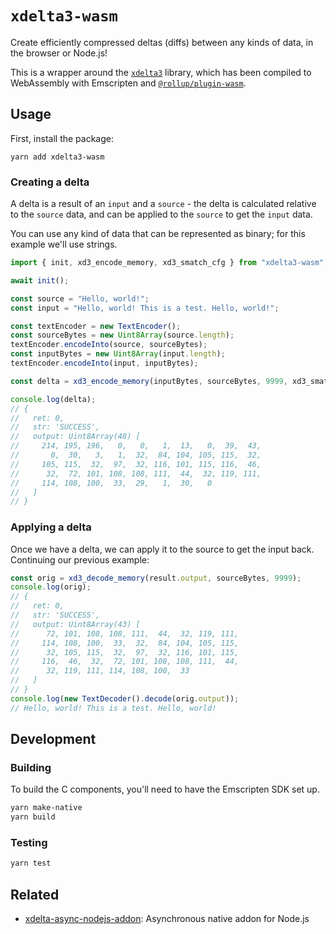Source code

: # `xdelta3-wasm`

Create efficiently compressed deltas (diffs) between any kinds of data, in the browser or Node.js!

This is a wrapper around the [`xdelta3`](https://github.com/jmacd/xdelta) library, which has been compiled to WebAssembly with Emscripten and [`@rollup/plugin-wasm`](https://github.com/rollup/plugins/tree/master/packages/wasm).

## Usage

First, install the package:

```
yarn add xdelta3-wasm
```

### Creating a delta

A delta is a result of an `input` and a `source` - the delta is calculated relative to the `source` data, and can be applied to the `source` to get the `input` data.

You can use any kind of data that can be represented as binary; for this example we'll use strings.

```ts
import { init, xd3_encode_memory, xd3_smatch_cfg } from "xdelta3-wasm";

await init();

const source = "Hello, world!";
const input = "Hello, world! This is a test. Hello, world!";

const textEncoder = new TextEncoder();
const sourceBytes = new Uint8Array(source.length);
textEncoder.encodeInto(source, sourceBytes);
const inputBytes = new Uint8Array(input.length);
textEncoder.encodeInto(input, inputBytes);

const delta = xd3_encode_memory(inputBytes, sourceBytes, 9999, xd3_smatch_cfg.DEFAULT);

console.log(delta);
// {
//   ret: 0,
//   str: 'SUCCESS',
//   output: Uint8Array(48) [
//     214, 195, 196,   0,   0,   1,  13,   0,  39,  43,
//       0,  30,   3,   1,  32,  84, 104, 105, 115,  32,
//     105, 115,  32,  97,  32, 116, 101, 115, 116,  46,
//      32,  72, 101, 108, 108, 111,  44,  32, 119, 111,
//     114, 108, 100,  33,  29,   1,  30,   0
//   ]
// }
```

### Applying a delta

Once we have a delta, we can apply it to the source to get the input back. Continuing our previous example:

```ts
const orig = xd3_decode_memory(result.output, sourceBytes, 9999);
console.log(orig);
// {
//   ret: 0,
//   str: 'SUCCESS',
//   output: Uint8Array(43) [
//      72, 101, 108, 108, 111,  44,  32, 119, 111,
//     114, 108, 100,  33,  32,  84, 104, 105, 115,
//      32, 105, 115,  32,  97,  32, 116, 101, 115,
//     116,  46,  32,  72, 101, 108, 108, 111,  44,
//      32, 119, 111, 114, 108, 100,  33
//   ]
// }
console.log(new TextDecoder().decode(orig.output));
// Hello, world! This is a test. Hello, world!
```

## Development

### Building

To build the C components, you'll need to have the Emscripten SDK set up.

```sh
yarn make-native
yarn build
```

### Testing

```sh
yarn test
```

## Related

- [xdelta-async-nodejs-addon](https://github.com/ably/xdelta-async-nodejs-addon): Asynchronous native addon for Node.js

****************************************

Could you retype all the entries exactly, skipping the pictures?

Source code

: # `xdelta3-wasm`

Create efficiently compressed deltas (diffs) between any kinds of data, in the browser or Node.js!

This is a wrapper around the [`xdelta3`](https://github.com/jmacd/xdelta) library, which has been compiled to WebAssembly with Emscripten and [`@rollup/plugin-wasm`](https://github.com/rollup/plugins/tree/master/packages/wasm).

## Usage

First, install the package:

```
yarn add xdelta3-wasm
```

### Creating a delta

A delta is a result of an `input` and a `source` - the delta is calculated relative to the `source` data, and can be applied to the `source` to get the `input` data.

You can use any kind of data that can be represented as binary; for this example we'll use strings.

```ts
import { init, xd3_encode_memory, xd3_smatch_cfg } from "xdelta3-wasm";

await init();

const source = "Hello, world!";
const input = "Hello, world! This is a test. Hello, world!";

const textEncoder = new TextEncoder();
const sourceBytes = new Uint8Array(source.length);
textEncoder.encodeInto(source, sourceBytes);
const inputBytes = new Uint8Array(input.length);
textEncoder.encodeInto(input, inputBytes);

const delta = xd3_encode_memory(inputBytes, sourceBytes, 9999, xd3_smatch_cfg.DEFAULT);

console.log(delta);
// {
//   ret: 0,
//   str: 'SUCCESS',
//   output: Uint8Array(48) [
//     214, 195, 196,   0,   0,   1,  13,   0,  39,  43,
//       0,  30,   3,   1,  32,  84, 104, 105, 115,  32,
//     105, 115,  32,  97,  32, 116, 101, 115, 116,  46,
//      32,  72, 101, 108, 108, 111,  44,  32, 119, 111,
//     114, 108, 100,  33,  29,   1,  30,   0
//   ]
// }
```

### Applying a delta

Once we have a delta, we can apply it to the source to get the input back. Continuing our previous example:

```ts
const orig = xd3_decode_memory(result.output, sourceBytes, 9999);
console.log(orig);
// {
//   ret: 0,
//   str: 'SUCCESS',
//   output: Uint8Array(43) [
//      72, 101, 108, 108, 111,  44,  32, 119, 111,
//     114, 108, 100,  33,  32,  84, 104, 105, 115,
//      32, 105, 115,  32,  97,  32, 116, 101, 115,
//     116,  46,  32,  72, 101, 108, 108, 111,  44,
//      32, 119, 111, 114, 108, 100,  33
//   ]
// }
console.log(new TextDecoder().decode(orig.output));
// Hello, world! This is a test. Hello, world!
```

## Development

### Building

To build the C components, you'll need to have the Emscripten SDK set up.

```sh
yarn make-native
yarn build
```

### Testing

```sh
yarn test
```

## Related

- [xdelta-async-nodejs-addon](https://github.com/ably/xdelta-async-nodejs-addon): Asynchronous native addon for Node.js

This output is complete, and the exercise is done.